___ PROVIDED DATA

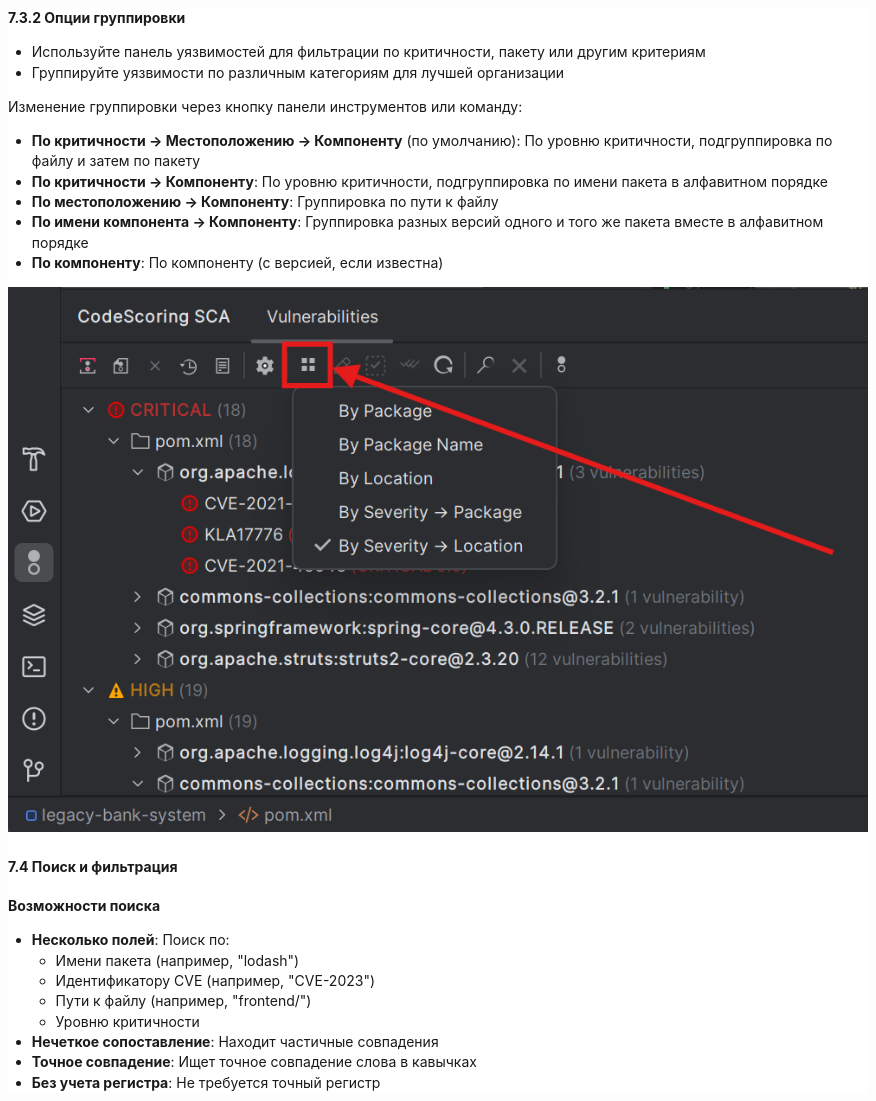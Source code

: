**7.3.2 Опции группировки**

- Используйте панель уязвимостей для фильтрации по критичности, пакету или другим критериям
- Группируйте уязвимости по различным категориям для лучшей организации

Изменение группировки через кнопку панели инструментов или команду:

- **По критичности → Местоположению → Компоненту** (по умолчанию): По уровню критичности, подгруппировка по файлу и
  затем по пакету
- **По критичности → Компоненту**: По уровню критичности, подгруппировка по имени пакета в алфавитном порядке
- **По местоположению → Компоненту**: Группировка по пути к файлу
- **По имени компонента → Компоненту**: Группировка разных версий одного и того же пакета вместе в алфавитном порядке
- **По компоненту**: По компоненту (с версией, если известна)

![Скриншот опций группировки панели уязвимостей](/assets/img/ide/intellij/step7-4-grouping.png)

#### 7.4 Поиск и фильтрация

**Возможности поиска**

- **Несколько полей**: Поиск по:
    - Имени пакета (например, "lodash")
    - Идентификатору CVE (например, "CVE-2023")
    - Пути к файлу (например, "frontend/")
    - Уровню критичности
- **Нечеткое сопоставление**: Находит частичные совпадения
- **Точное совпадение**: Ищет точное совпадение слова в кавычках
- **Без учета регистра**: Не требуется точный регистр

______

:: HOW TO COMPLETE THIS TASK ::
Out of the material above, output word for word the line with "- **По компоненту**: По", the line with "- **Точное совпадение**: Ищет", and all lines between them, with nothing else.

:: ANSWER FOR THIS EXERCISE ::
- **По компоненту**: По компоненту (с версией, если известна)

![Скриншот опций группировки панели уязвимостей](/assets/img/ide/intellij/step7-4-grouping.png)

#### 7.4 Поиск и фильтрация

**Возможности поиска**

- **Несколько полей**: Поиск по:
    - Имени пакета (например, "lodash")
    - Идентификатору CVE (например, "CVE-2023")
    - Пути к файлу (например, "frontend/")
    - Уровню критичности
- **Нечеткое сопоставление**: Находит частичные совпадения
- **Точное совпадение**: Ищет точное совпадение слова в кавычках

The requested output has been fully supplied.